Top
13/01/2024

ABD Yemen'i işgal mi edecek?

ABD ve İngiliz Ordusu'nun Yemen'deki Husi kuvvetlerine yönelik saldırısı sonrası tüm dünya haklı olarak "yeni bir işgalle mi karşı karşıyayız" sorusunun cevabını merak ediyor.

Açıkçası, böylesi bir işgalin gerçekleşme olasılığı çok düşük. ABD'nin 10 yıldır iç savaşın sürdüğü ve fiilen üçe bölünmüş olan Yemen'e askerlerini göndermesi ve ülkenin kuzeyini elinde tutan Husi örgütüyle fiilen savaşması mümkün değil.

Eğer ABD Husilere gerçekten düşmanlık etseydi, Yemen'de halk ayaklanmasıyla devrilen diktatör Abdullah Salih'le işbirliği yaparak yeni hükümete darbe yapan Husilere 2015'de müdahale ederdi. Oysa 2021 yılında dahi örgütün liderlerinin küresel terörist listesine alınması talebi ABD Dışişleri Bakanı Antony Blinken tarafından engellendi.

Zaten İran bu durumu çok iyi bildiği için Gazze Savaşı'nın gölgesinde ABD ile yaşadığı krize doğrudan savaşarak değil, Husiler örneğinde olduğu gibi aparatları vasıtasıyla müdahil olmaya çalışıyor.

İran, Afganistan ve Irak'ın işgalinde ABD'nin başını çektiği koalisyona destek verdi. Suriye'de ise muhaliflerin karşısında yer alarak ABD ve diğer küresel güçlerle aynı cephede buluştu. Yemen'de ise 34 yıllık Abdullah Salih diktatörlüğünü yıkan halk devrimine karşı, yeni kurulan rejimi güçsüz bırakan darbeci Husileri destekledi.

Bu sayede İran, kendine rakip olarak gördüğü otoritelerin yıkılmasını sağlarken, Suriye ve Yemen örneğinde olduğu gibi diktatörlüğün hâkim olduğu rejimlerde ABD karşıtı Sünni hareketlerin iktidara gelmesini de engelledi.

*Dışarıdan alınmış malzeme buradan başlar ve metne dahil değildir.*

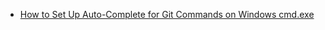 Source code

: - [How to Set Up Auto-Complete for Git Commands on Windows cmd.exe](https://medium.com/@yannmjl/how-to-set-up-auto-complete-for-git-commands-on-windows-cmd-exe-687424d2f142)
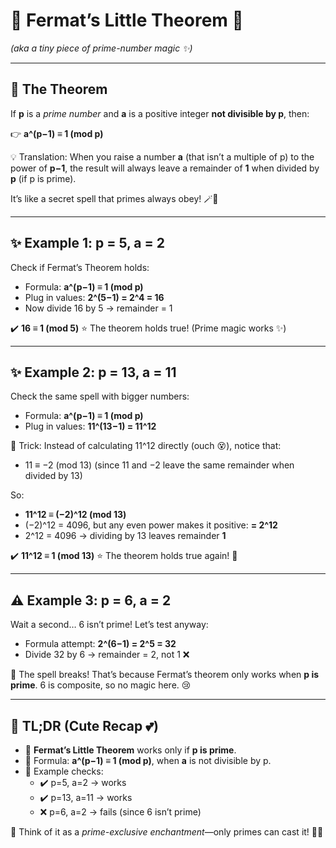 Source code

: # 🌟 Fermat’s Little Theorem 🌟

_(aka a tiny piece of prime-number magic ✨)_

---

## 📜 The Theorem

If **p** is a _prime number_ and **a** is a positive integer **not divisible by p**, then:

👉 **a^(p−1) ≡ 1 (mod p)**

💡 Translation:
When you raise a number **a** (that isn’t a multiple of p) to the power of **p−1**, the result will always leave a remainder of **1** when divided by **p** (if p is prime).

It’s like a secret spell that primes always obey! 🪄🌙

---

## ✨ Example 1: p = 5, a = 2

Check if Fermat’s Theorem holds:

- Formula: **a^(p−1) ≡ 1 (mod p)**
- Plug in values: **2^(5−1) = 2^4 = 16**
- Now divide 16 by 5 → remainder = 1

✔️ **16 ≡ 1 (mod 5)**
⭐ The theorem holds true! (Prime magic works ✨)

---

## ✨ Example 2: p = 13, a = 11

Check the same spell with bigger numbers:

- Formula: **a^(p−1) ≡ 1 (mod p)**
- Plug in values: **11^(13−1) = 11^12**

💭 Trick: Instead of calculating 11^12 directly (ouch 😵), notice that:

- 11 ≡ −2 (mod 13) (since 11 and −2 leave the same remainder when divided by 13)

So:

- **11^12 ≡ (−2)^12 (mod 13)**
- (−2)^12 = 4096, but any even power makes it positive: **= 2^12**
- 2^12 = 4096 → dividing by 13 leaves remainder **1**

✔️ **11^12 ≡ 1 (mod 13)**
⭐ The theorem holds true again! 💎

---

## ⚠️ Example 3: p = 6, a = 2

Wait a second… 6 isn’t prime! Let’s test anyway:

- Formula attempt: **2^(6−1) = 2^5 = 32**
- Divide 32 by 6 → remainder = 2, not 1 ❌

🚨 The spell breaks!
That’s because Fermat’s theorem only works when **p is prime**. 6 is composite, so no magic here. 😢

---

## 🎀 TL;DR (Cute Recap 💕)

- 🔹 **Fermat’s Little Theorem** works only if **p is prime**.
- 🔹 Formula: **a^(p−1) ≡ 1 (mod p)**, when **a** is not divisible by p.
- 🔸 Example checks:
  - ✔️ p=5, a=2 → works
  - ✔️ p=13, a=11 → works
  - ❌ p=6, a=2 → fails (since 6 isn’t prime)

💎 Think of it as a _prime-exclusive enchantment_—only primes can cast it! 🌸✨
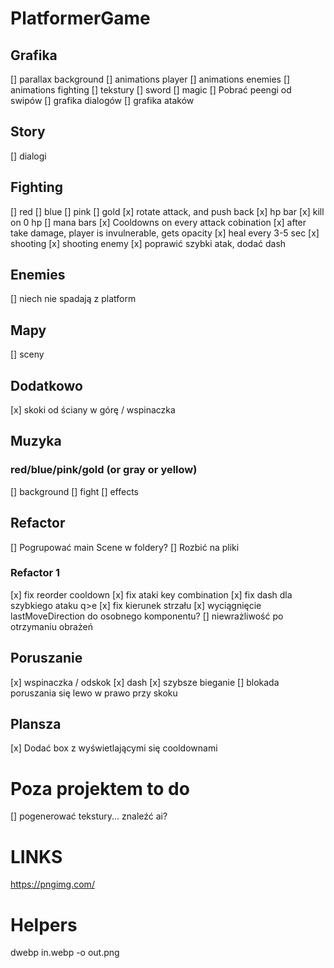 # PlatformerGame

## Grafika

[] parallax background
[] animations player
[] animations enemies
[] animations fighting
[] tekstury
[] sword
[] magic
[] Pobrać peengi od swipów
[] grafika dialogów
[] grafika ataków

## Story

[] dialogi

## Fighting

[] red
[] blue
[] pink
[] gold
[x] rotate attack, and push back
[x] hp bar
[x] kill on 0 hp
[] mana bars
[x] Cooldowns on every attack cobination
[x] after take damage, player is invulnerable, gets opacity
[x] heal every 3-5 sec
[x] shooting
[x] shooting enemy
[x] poprawić szybki atak, dodać dash

## Enemies

[] niech nie spadają z platform

## Mapy

[] sceny

## Dodatkowo

[x] skoki od ściany w górę / wspinaczka

## Muzyka

### red/blue/pink/gold (or gray or yellow)

[] background
[] fight
[] effects

## Refactor

[] Pogrupować main Scene w foldery?
[] Rozbić na pliki

### Refactor 1

[x] fix reorder cooldown
[x] fix ataki key combination
[x] fix dash dla szybkiego ataku q>e
[x] fix kierunek strzału
[x] wyciągnięcie lastMoveDirection do osobnego komponentu?
[] niewrażliwość po otrzymaniu obrażeń

## Poruszanie

[x] wspinaczka / odskok
[x] dash
[x] szybsze bieganie
[] blokada poruszania się lewo w prawo przy skoku

## Plansza

[x] Dodać box z wyświetlającymi się cooldownami

# Poza projektem to do

[] pogenerować tekstury... znaleźć ai?

# LINKS

https://pngimg.com/

# Helpers

dwebp in.webp -o out.png
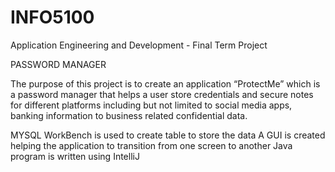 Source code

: # INFO5100
Application Engineering and Development - Final Term Project

PASSWORD MANAGER


The purpose of this project is to create an application “ProtectMe” which is a password manager that helps a user store credentials and secure notes for different platforms including but not limited to  social media apps, banking information to business related confidential data. 

MYSQL WorkBench is used to create table to store the data
A GUI is created helping the application to transition from one screen to another
Java program is written using IntelliJ
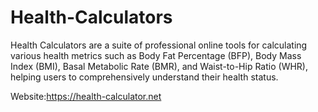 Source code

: # Health-Calculators
Health Calculators are a suite of professional online tools for calculating various health metrics such as Body Fat Percentage (BFP), Body Mass Index (BMI), Basal Metabolic Rate (BMR), and Waist-to-Hip Ratio (WHR), helping users to comprehensively understand their health status.

Website:https://health-calculator.net
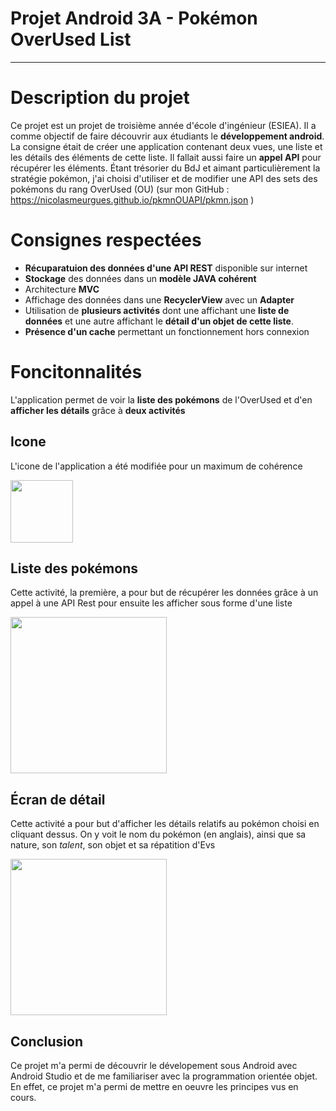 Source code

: # Projet Android 3A - Pokémon OverUsed List
---

# Description du projet

Ce projet est un projet de troisième année d'école d'ingénieur (ESIEA). Il a comme objectif de faire découvrir aux étudiants le **développement android**. La consigne était de créer une application contenant deux vues, une liste et les détails des éléments de cette liste. Il fallait aussi faire un **appel API** pour récupérer les éléments. Étant trésorier du BdJ et aimant particulièrement la stratégie pokémon, j'ai choisi d'utiliser et de modifier une API des sets des pokémons du rang OverUsed (OU) (sur mon GitHub : https://nicolasmeurgues.github.io/pkmnOUAPI/pkmn.json )


# Consignes respectées

- **Récuparatuion des données d'une API REST** disponible sur internet
- **Stockage** des données dans un **modèle JAVA cohérent**
- Architecture **MVC**
- Affichage des données dans une **RecyclerView** avec un **Adapter**
- Utilisation de **plusieurs activités** dont une affichant une **liste de données** et une autre affichant le **détail d'un objet de cette liste**.
- **Présence d'un cache** permettant un fonctionnement hors connexion

# Foncitonnalités

L'application permet de voir la **liste des pokémons** de l'OverUsed et d'en **afficher les détails** grâce à **deux activités**

## Icone

L'icone de l'application a été modifiée pour un maximum de cohérence

<img src="https://cdn.discordapp.com/attachments/443175669329821699/559864705183776788/Screenshot_20190325-232153_Samsung_Experience_Home.jpg" width="100"/>

## Liste des pokémons

Cette activité, la première, a pour but de récupérer les données grâce à un appel à une API Rest pour ensuite les afficher sous forme d'une liste

<img src="https://media.discordapp.net/attachments/443175669329821699/559866098883887135/Screenshot_20190325-232721_androidPkmn.jpg?width=190&height=326" width="250"/> 

## Écran de détail

Cette activité a pour but d'afficher les détails relatifs au pokémon choisi en cliquant dessus.
On y voit le nom du pokémon (en anglais), ainsi que sa nature, son *talent*, son objet et sa répatition d'Evs

<img src="https://media.discordapp.net/attachments/443175669329821699/559872645382799394/Screenshot_20190325-235342_androidPkmn.jpg?width=190&height=326" width="250"/> 

## Conclusion

Ce projet m'a permi de découvrir le dévelopement sous Android avec Android Studio et de me familiariser avec la programmation orientée objet. En effet, ce projet m'a permi de mettre en oeuvre les principes vus en cours.
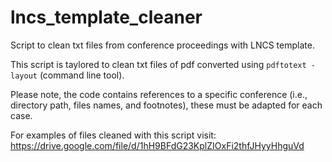 # lncs_template_cleaner
Script to clean txt files from conference proceedings with LNCS template.

This script is taylored to clean txt files of pdf converted using `pdftotext -layout` (command line tool). 

Please note, the code contains references to a specific conference (i.e., directory path, files names, and footnotes),
these must be adapted for each case.

For examples of files cleaned with this script visit:
https://drive.google.com/file/d/1hH9BFdG23KplZIOxFi2thfJHyyHhguVd
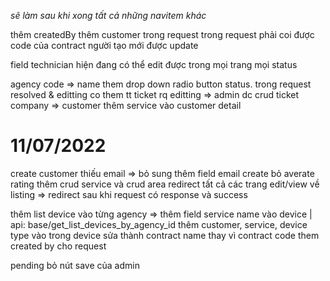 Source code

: _sẽ làm sau khi xong tất cả những navitem khác_

thêm createdBy
thêm customer trong request
trong request phải coi được code của contract
người tạo mới được update

field technician hiện đang có thể edit được trong mọi trang mọi status

agency code => name
them drop down radio button status.
trong request resolved & editting co them tt ticket
rq editting => admin dc crud ticket
company => customer
thêm service vào customer detail




























# 11/07/2022

create customer thiếu email => bỏ sung thêm field email
create bỏ averate rating 
thêm crud service và crud area
redirect tất cả các trang edit/view về listing => redirect sau khi request có response và success
 
thêm list device vào từng agency => thêm field service name vào device | api: base/get_list_devices_by_agency_id
thêm customer, service, device type vào trong device
sửa thành contract name thay vì contract code
them created by cho request

pending bỏ nút save của admin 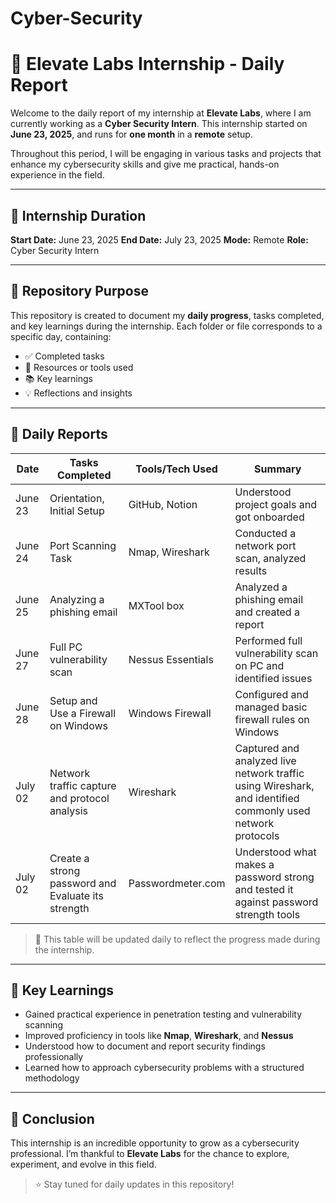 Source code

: # Cyber-Security

# 📝 Elevate Labs Internship - Daily Report

Welcome to the daily report of my internship at **Elevate Labs**, where I am currently working as a **Cyber Security Intern**. This internship started on **June 23, 2025**, and runs for **one month** in a **remote** setup.

Throughout this period, I will be engaging in various tasks and projects that enhance my cybersecurity skills and give me practical, hands-on experience in the field.

---

## 📅 Internship Duration

**Start Date:** June 23, 2025
**End Date:** July 23, 2025
**Mode:** Remote
**Role:** Cyber Security Intern

---

## 📂 Repository Purpose

This repository is created to document my **daily progress**, tasks completed, and key learnings during the internship. Each folder or file corresponds to a specific day, containing:

* ✅ Completed tasks
* 📂 Resources or tools used
* 📚 Key learnings
* 💡 Reflections and insights

---

## 📖 Daily Reports

| Date    | Tasks Completed                               | Tools/Tech Used   | Summary                                                                                                    |
| ------- | --------------------------------------------- | ----------------- | ---------------------------------------------------------------------------------------------------------  |
| June 23 | Orientation, Initial Setup                    | GitHub, Notion    | Understood project goals and got onboarded                                                                 |
| June 24 | Port Scanning Task                            | Nmap, Wireshark   | Conducted a network port scan, analyzed results                                                            |
| June 25 | Analyzing a phishing email                    | MXTool box        | Analyzed a phishing email and created a report                                                             |
| June 27 | Full PC vulnerability scan                    | Nessus Essentials | Performed full vulnerability scan on PC and identified issues                                              |
| June 28 | Setup and Use a Firewall on Windows           | Windows Firewall  | Configured and managed basic firewall rules on Windows                                                     |
| July 02 | Network traffic capture and protocol analysis | Wireshark  | Captured and analyzed live network traffic using Wireshark, and identified commonly used network protocols |
| July 02 | Create a strong password and Evaluate its strength| Passwordmeter.com  | Understood what makes a password strong and tested it against password strength tools   |

> 🔁 This table will be updated daily to reflect the progress made during the internship.

---

## 🧠 Key Learnings

* Gained practical experience in penetration testing and vulnerability scanning
* Improved proficiency in tools like **Nmap**, **Wireshark**, and **Nessus**
* Understood how to document and report security findings professionally
* Learned how to approach cybersecurity problems with a structured methodology

---

## 📌 Conclusion

This internship is an incredible opportunity to grow as a cybersecurity professional. I’m thankful to **Elevate Labs** for the chance to explore, experiment, and evolve in this field.

> ⭐️ Stay tuned for daily updates in this repository!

Fakat Gazze Savaşı, tüm bölgeyi değiştirdiği gibi İran'ın ABD ile kurduğu denklemi de sarstı. ABD'nin İran'ın tüm uluslararası operasyonlarını yöneten Kasım Süleymani'yi Irak'ta, İsrail'in İran Devrim Muhafızları Komutanı Razi Musevi'yi Şam'da öldürmesi tansiyonu iyice artırdı.

25 yıl sonra ilk defa ABD ile İran karşı cephelere düşmüş durumdalar.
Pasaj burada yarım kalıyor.